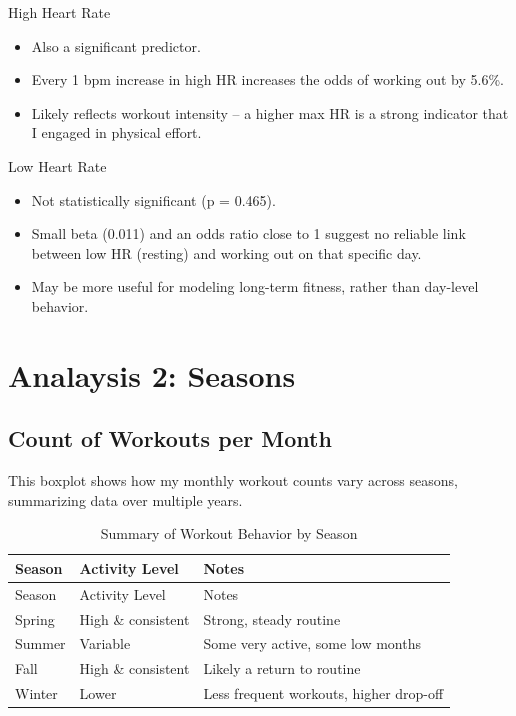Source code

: \documentclass[
  11pt,
]{article}
\providecommand{\tightlist}{%
  \setlength{\itemsep}{0pt}\setlength{\parskip}{0pt}}
\begin{document}
High Heart Rate

\begin{itemize}
\tightlist
\item
  Also a significant predictor.
\item
  Every 1 bpm increase in high HR increases the odds of working out by
  5.6\%.
\item
  Likely reflects workout intensity -- a higher max HR is a strong
  indicator that I engaged in physical effort.
\end{itemize}

Low Heart Rate

\begin{itemize}
\tightlist
\item
  Not statistically significant (p = 0.465).
\item
  Small beta (0.011) and an odds ratio close to 1 suggest no reliable
  link between low HR (resting) and working out on that specific day.
\item
  May be more useful for modeling long-term fitness, rather than
  day-level behavior.
\end{itemize}

\section{Analaysis 2: Seasons}\label{analaysis-2-seasons}

\subsection{Count of Workouts per
Month}\label{count-of-workouts-per-month}

This boxplot shows how my monthly workout counts vary across seasons,
summarizing data over multiple years.

\begin{longtable}[]{@{}lll@{}}
\caption{Summary of Workout Behavior by Season}\tabularnewline
\toprule\noalign{}
Season & Activity Level & Notes \\
\midrule\noalign{}
\endfirsthead
\toprule\noalign{}
Season & Activity Level & Notes \\
\midrule\noalign{}
\endhead
\bottomrule\noalign{}
\endlastfoot
Spring & High \& consistent & Strong, steady routine \\
Summer & Variable & Some very active, some low months \\
Fall & High \& consistent & Likely a return to routine \\
Winter & Lower & Less frequent workouts, higher drop-off \\
\end{longtable}
\end{document}

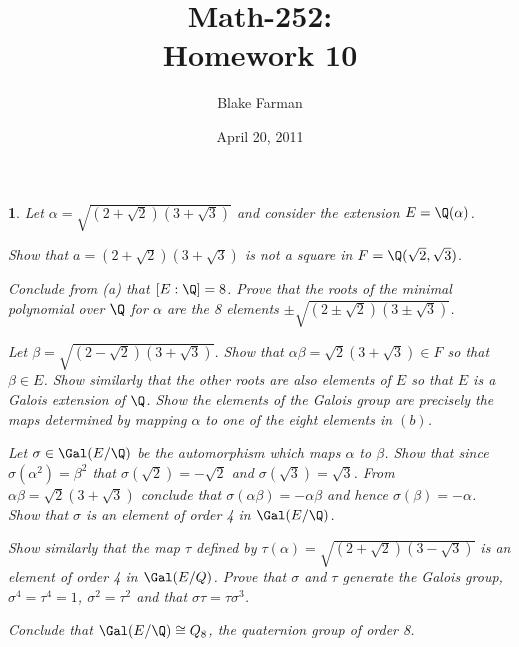 \documentclass[10pt]{amsart}
\author{Blake Farman}
\title{Math-252:\\Homework 10}
\date{April 20, 2011}
\begin{document}
\maketitle

\newtheorem{thm}{}

\begin{thm}
  \label{Ex1}
  Let $\alpha = \sqrt{(2 + \sqrt{2})(3 + \sqrt{3})}$ and consider the extension $E = \Q(\alpha)$.
  \begin{alphaenum}
    \item
      Show that $a = (2+\sqrt{2})(3 + \sqrt{3})$ is not a square in $F = \Q(\sqrt{2},\sqrt{3})$.
    \item
      Conclude from (a) that $[E:\Q] = 8$.
      Prove that the roots of the minimal polynomial over $\Q$ for $\alpha$ are the 8 elements $\pm\sqrt{(2 \pm \sqrt{2})(3 \pm \sqrt{3})}$.
    \item
      Let $\beta = \sqrt{(2 - \sqrt{2})(3 +\sqrt{3})}$.
      Show that $\alpha\beta = \sqrt{2}(3 + \sqrt{3}) \in F$ so that $\beta \in E$.
      Show similarly that the other roots are also elements of $E$ so that $E$ is a Galois extension of $\Q$.
      Show the elements of the Galois group are precisely the maps determined by mapping $\alpha$ to one of the eight elements in $(b)$.
    \item
      Let $\sigma \in \Gal(E/\Q)$ be the automorphism which maps $\alpha$ to $\beta$.
      Show that since $\sigma(\alpha^2) = \beta^2$ that $\sigma(\sqrt{2}) = -\sqrt{2}$ and $\sigma(\sqrt{3}) = \sqrt{3}$.
      From $\alpha\beta = \sqrt{2}(3 + \sqrt{3})$ conclude that $\sigma(\alpha\beta) = -\alpha\beta$ and hence $\sigma(\beta) = -\alpha$.
      Show that $\sigma$ is an element of order 4 in $\Gal(E/\Q)$.
    \item
      Show similarly that the map $\tau$ defined by $\tau(\alpha) = \sqrt{(2 + \sqrt{2})(3 - \sqrt{3})}$ is an element of order 4 in $\Gal(E/Q)$.
      Prove that $\sigma$ and $\tau$ generate the Galois group, $\sigma^4 = \tau^4 = 1$, $\sigma^2 = \tau^2$ and that $\sigma\tau = \tau\sigma^3$.
    \item
      Conclude that $\Gal(E/\Q) \cong Q_8$, the quaternion group of order 8.
  \end{alphaenum}
  

\end{thm}
\end{document}
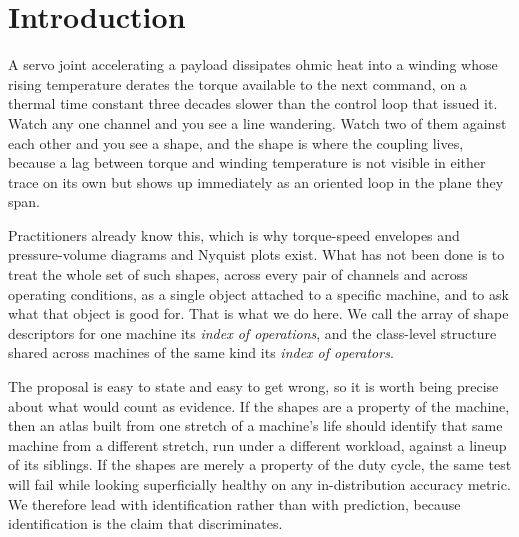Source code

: \documentclass[11pt]{article}
\begin{document}
\begin{abstract}
We are equally specific about what the construction does not buy. Against a
strong non-relational baseline, per channel means, standard deviations, skews
and kurtoses, the in-distribution gain is modest, 32.5\% against 25.0\%. The
separation appears only when instrumentation changes, where the atlas is
unmoved at 32.5\% and the baseline falls to 5.0\%. Atoms also need roughly
$10^3$ to $10^4$ samples per unit before they stop being noise, which is why
the same method returns almost nothing on C-MAPSS, whose units are 200 cycles
long. And the invariance that makes the atlas survive re-instrumentation is
what makes it blind to absolute level, so a machine that simply runs hotter is
invisible to it. Invariance and identifiability trade off, and we quantify the
trade rather than resolve it.
\end{abstract}

\section{Introduction}

A servo joint accelerating a payload dissipates ohmic heat into a winding whose
rising temperature derates the torque available to the next command, on a
thermal time constant three decades slower than the control loop that issued
it. Watch any one channel and you see a line wandering. Watch two of them
against each other and you see a shape, and the shape is where the coupling
lives, because a lag between torque and winding temperature is not visible in
either trace on its own but shows up immediately as an oriented loop in the
plane they span.

Practitioners already know this, which is why torque-speed envelopes and
pressure-volume diagrams and Nyquist plots exist. What has not been done is to
treat the whole set of such shapes, across every pair of channels and across
operating conditions, as a single object attached to a specific machine, and to
ask what that object is good for. That is what we do here. We call the array of
shape descriptors for one machine its \emph{index of operations}, and the
class-level structure shared across machines of the same kind its \emph{index
of operators}.

The proposal is easy to state and easy to get wrong, so it is worth being
precise about what would count as evidence. If the shapes are a property of the
machine, then an atlas built from one stretch of a machine's life should
identify that same machine from a different stretch, run under a different
workload, against a lineup of its siblings. If the shapes are merely a property
of the duty cycle, the same test will fail while looking superficially healthy
on any in-distribution accuracy metric. We therefore lead with identification
rather than with prediction, because identification is the claim that
discriminates.
\end{document}
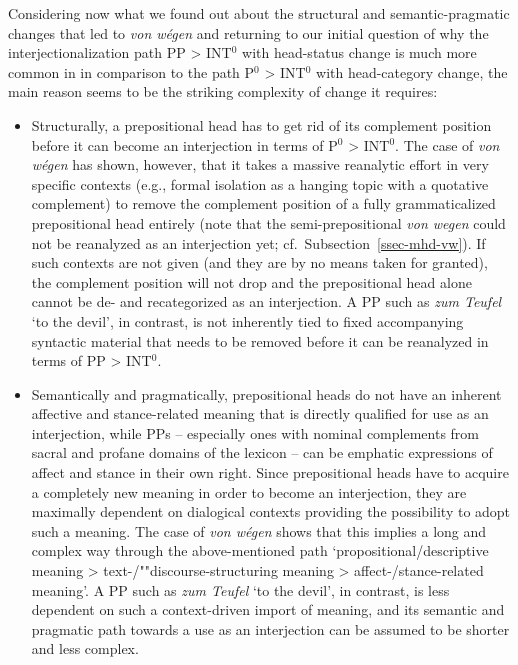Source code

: \documentclass[output=paper
  ,nobabel
  ,draftmode
  ,babelshorthands
  ,colorlinks, citecolor=brown
]{langscibook}
\begin{document}
Considering now what we found out about the structural and semantic\hyp pragmatic changes that led to \emph{von wégen} and returning to our initial question of why the interjectionalization path PP > INT$^0$ with head-status change is much more common in  in comparison to the path P$^0$ > INT$^0$ with head-category change, the main reason seems to be the striking complexity of change it requires:

\begin{itemize}
\item	Structurally, a prepositional head has to get rid of its complement position before it can become an interjection in terms of P$^0$ > INT$^0$. The case of \emph{von wégen} has shown, however, that it takes a massive reanalytic effort in very specific contexts (e.g., formal isolation as a hanging topic with a quotative complement) to remove the complement position of a fully grammaticalized prepositional head entirely (note that the semi-prepositional \emph{von wegen} could not be reanalyzed as an interjection yet; cf.\ Subsection~\ref{ssec-mhd-vw}). If such contexts are not given (and they are by no means taken for granted), the complement position will not drop and the prepositional head alone cannot be de- and recategorized as an interjection. A PP such as \emph{zum Teufel} `to the devil', in contrast, is not inherently tied to fixed accompanying syntactic material that needs to be removed before it can be reanalyzed in terms of PP > INT$^0$.

\largerpage
\item Semantically and pragmatically,  prepositional heads do not have an inherent affective
  and stance-related meaning that is directly qualified for use as an interjection, while PPs –
  especially ones with nominal complements from sacral and profane domains of the lexicon – can
  be emphatic expressions of affect and stance in their own right. Since prepositional heads have to
  acquire a completely new meaning in order to become an interjection, they are maximally dependent
  on dialogical contexts providing the possibility to adopt such a meaning. The case of \emph{von
    wégen} shows that this implies a long and complex way through the above-mentioned path
  `propositional/descriptive meaning > text-/""discourse\hyp structuring meaning > affect-/stance-related meaning'. A PP such as \emph{zum Teufel} `to the devil', in contrast, is less dependent on such a context-driven import of meaning, and its semantic and pragmatic path towards a use as an interjection can be assumed to be shorter and less complex.
\end{itemize}
\end{document}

==*==

> ACTIVITY
Return each record above as it stands. Pictures stay out.

> REPLY
Source code

: \documentclass[
  11pt,
]{article}
\providecommand{\tightlist}{%
  \setlength{\itemsep}{0pt}\setlength{\parskip}{0pt}}
\begin{document}
High Heart Rate

\begin{itemize}
\tightlist
\item
  Also a significant predictor.
\item
  Every 1 bpm increase in high HR increases the odds of working out by
  5.6\%.
\item
  Likely reflects workout intensity -- a higher max HR is a strong
  indicator that I engaged in physical effort.
\end{itemize}

Low Heart Rate

\begin{itemize}
\tightlist
\item
  Not statistically significant (p = 0.465).
\item
  Small beta (0.011) and an odds ratio close to 1 suggest no reliable
  link between low HR (resting) and working out on that specific day.
\item
  May be more useful for modeling long-term fitness, rather than
  day-level behavior.
\end{itemize}

\section{Analaysis 2: Seasons}\label{analaysis-2-seasons}

\subsection{Count of Workouts per
Month}\label{count-of-workouts-per-month}

This boxplot shows how my monthly workout counts vary across seasons,
summarizing data over multiple years.

\begin{longtable}[]{@{}lll@{}}
\caption{Summary of Workout Behavior by Season}\tabularnewline
\toprule\noalign{}
Season & Activity Level & Notes \\
\midrule\noalign{}
\endfirsthead
\toprule\noalign{}
Season & Activity Level & Notes \\
\midrule\noalign{}
\endhead
\bottomrule\noalign{}
\endlastfoot
Spring & High \& consistent & Strong, steady routine \\
Summer & Variable & Some very active, some low months \\
Fall & High \& consistent & Likely a return to routine \\
Winter & Lower & Less frequent workouts, higher drop-off \\
\end{longtable}
\end{document}

 \documentclass[10pt]{amsart}
\author{Blake Farman}
\title{Math-252:\\Homework 10}
\date{April 20, 2011}
\begin{document}
\maketitle

\newtheorem{thm}{}

\begin{thm}
  \label{Ex1}
  Let $\alpha = \sqrt{(2 + \sqrt{2})(3 + \sqrt{3})}$ and consider the extension $E = \Q(\alpha)$.
  \begin{alphaenum}
    \item
      Show that $a = (2+\sqrt{2})(3 + \sqrt{3})$ is not a square in $F = \Q(\sqrt{2},\sqrt{3})$.
    \item
      Conclude from (a) that $[E:\Q] = 8$.
      Prove that the roots of the minimal polynomial over $\Q$ for $\alpha$ are the 8 elements $\pm\sqrt{(2 \pm \sqrt{2})(3 \pm \sqrt{3})}$.
    \item
      Let $\beta = \sqrt{(2 - \sqrt{2})(3 +\sqrt{3})}$.
      Show that $\alpha\beta = \sqrt{2}(3 + \sqrt{3}) \in F$ so that $\beta \in E$.
      Show similarly that the other roots are also elements of $E$ so that $E$ is a Galois extension of $\Q$.
      Show the elements of the Galois group are precisely the maps determined by mapping $\alpha$ to one of the eight elements in $(b)$.
    \item
      Let $\sigma \in \Gal(E/\Q)$ be the automorphism which maps $\alpha$ to $\beta$.
      Show that since $\sigma(\alpha^2) = \beta^2$ that $\sigma(\sqrt{2}) = -\sqrt{2}$ and $\sigma(\sqrt{3}) = \sqrt{3}$.
      From $\alpha\beta = \sqrt{2}(3 + \sqrt{3})$ conclude that $\sigma(\alpha\beta) = -\alpha\beta$ and hence $\sigma(\beta) = -\alpha$.
      Show that $\sigma$ is an element of order 4 in $\Gal(E/\Q)$.
    \item
      Show similarly that the map $\tau$ defined by $\tau(\alpha) = \sqrt{(2 + \sqrt{2})(3 - \sqrt{3})}$ is an element of order 4 in $\Gal(E/Q)$.
      Prove that $\sigma$ and $\tau$ generate the Galois group, $\sigma^4 = \tau^4 = 1$, $\sigma^2 = \tau^2$ and that $\sigma\tau = \tau\sigma^3$.
    \item
      Conclude that $\Gal(E/\Q) \cong Q_8$, the quaternion group of order 8.
  \end{alphaenum}
  

\end{thm}
\end{document}
Source code

: \documentclass[11pt]{article}
\begin{document}
\begin{abstract}
We are equally specific about what the construction does not buy. Against a
strong non-relational baseline, per channel means, standard deviations, skews
and kurtoses, the in-distribution gain is modest, 32.5\% against 25.0\%. The
separation appears only when instrumentation changes, where the atlas is
unmoved at 32.5\% and the baseline falls to 5.0\%. Atoms also need roughly
$10^3$ to $10^4$ samples per unit before they stop being noise, which is why
the same method returns almost nothing on C-MAPSS, whose units are 200 cycles
long. And the invariance that makes the atlas survive re-instrumentation is
what makes it blind to absolute level, so a machine that simply runs hotter is
invisible to it. Invariance and identifiability trade off, and we quantify the
trade rather than resolve it.
\end{abstract}

\section{Introduction}

A servo joint accelerating a payload dissipates ohmic heat into a winding whose
rising temperature derates the torque available to the next command, on a
thermal time constant three decades slower than the control loop that issued
it. Watch any one channel and you see a line wandering. Watch two of them
against each other and you see a shape, and the shape is where the coupling
lives, because a lag between torque and winding temperature is not visible in
either trace on its own but shows up immediately as an oriented loop in the
plane they span.

Practitioners already know this, which is why torque-speed envelopes and
pressure-volume diagrams and Nyquist plots exist. What has not been done is to
treat the whole set of such shapes, across every pair of channels and across
operating conditions, as a single object attached to a specific machine, and to
ask what that object is good for. That is what we do here. We call the array of
shape descriptors for one machine its \emph{index of operations}, and the
class-level structure shared across machines of the same kind its \emph{index
of operators}.

The proposal is easy to state and easy to get wrong, so it is worth being
precise about what would count as evidence. If the shapes are a property of the
machine, then an atlas built from one stretch of a machine's life should
identify that same machine from a different stretch, run under a different
workload, against a lineup of its siblings. If the shapes are merely a property
of the duty cycle, the same test will fail while looking superficially healthy
on any in-distribution accuracy metric. We therefore lead with identification
rather than with prediction, because identification is the claim that
discriminates.
\end{document}
Source code

: \documentclass[output=paper
  ,nobabel
  ,draftmode
  ,babelshorthands
  ,colorlinks, citecolor=brown
]{langscibook}
\begin{document}
Considering now what we found out about the structural and semantic\hyp pragmatic changes that led to \emph{von wégen} and returning to our initial question of why the interjectionalization path PP > INT$^0$ with head-status change is much more common in  in comparison to the path P$^0$ > INT$^0$ with head-category change, the main reason seems to be the striking complexity of change it requires:

\begin{itemize}
\item	Structurally, a prepositional head has to get rid of its complement position before it can become an interjection in terms of P$^0$ > INT$^0$. The case of \emph{von wégen} has shown, however, that it takes a massive reanalytic effort in very specific contexts (e.g., formal isolation as a hanging topic with a quotative complement) to remove the complement position of a fully grammaticalized prepositional head entirely (note that the semi-prepositional \emph{von wegen} could not be reanalyzed as an interjection yet; cf.\ Subsection~\ref{ssec-mhd-vw}). If such contexts are not given (and they are by no means taken for granted), the complement position will not drop and the prepositional head alone cannot be de- and recategorized as an interjection. A PP such as \emph{zum Teufel} `to the devil', in contrast, is not inherently tied to fixed accompanying syntactic material that needs to be removed before it can be reanalyzed in terms of PP > INT$^0$.

\largerpage
\item Semantically and pragmatically,  prepositional heads do not have an inherent affective
  and stance-related meaning that is directly qualified for use as an interjection, while PPs –
  especially ones with nominal complements from sacral and profane domains of the lexicon – can
  be emphatic expressions of affect and stance in their own right. Since prepositional heads have to
  acquire a completely new meaning in order to become an interjection, they are maximally dependent
  on dialogical contexts providing the possibility to adopt such a meaning. The case of \emph{von
    wégen} shows that this implies a long and complex way through the above-mentioned path
  `propositional/descriptive meaning > text-/""discourse\hyp structuring meaning > affect-/stance-related meaning'. A PP such as \emph{zum Teufel} `to the devil', in contrast, is less dependent on such a context-driven import of meaning, and its semantic and pragmatic path towards a use as an interjection can be assumed to be shorter and less complex.
\end{itemize}
\end{document}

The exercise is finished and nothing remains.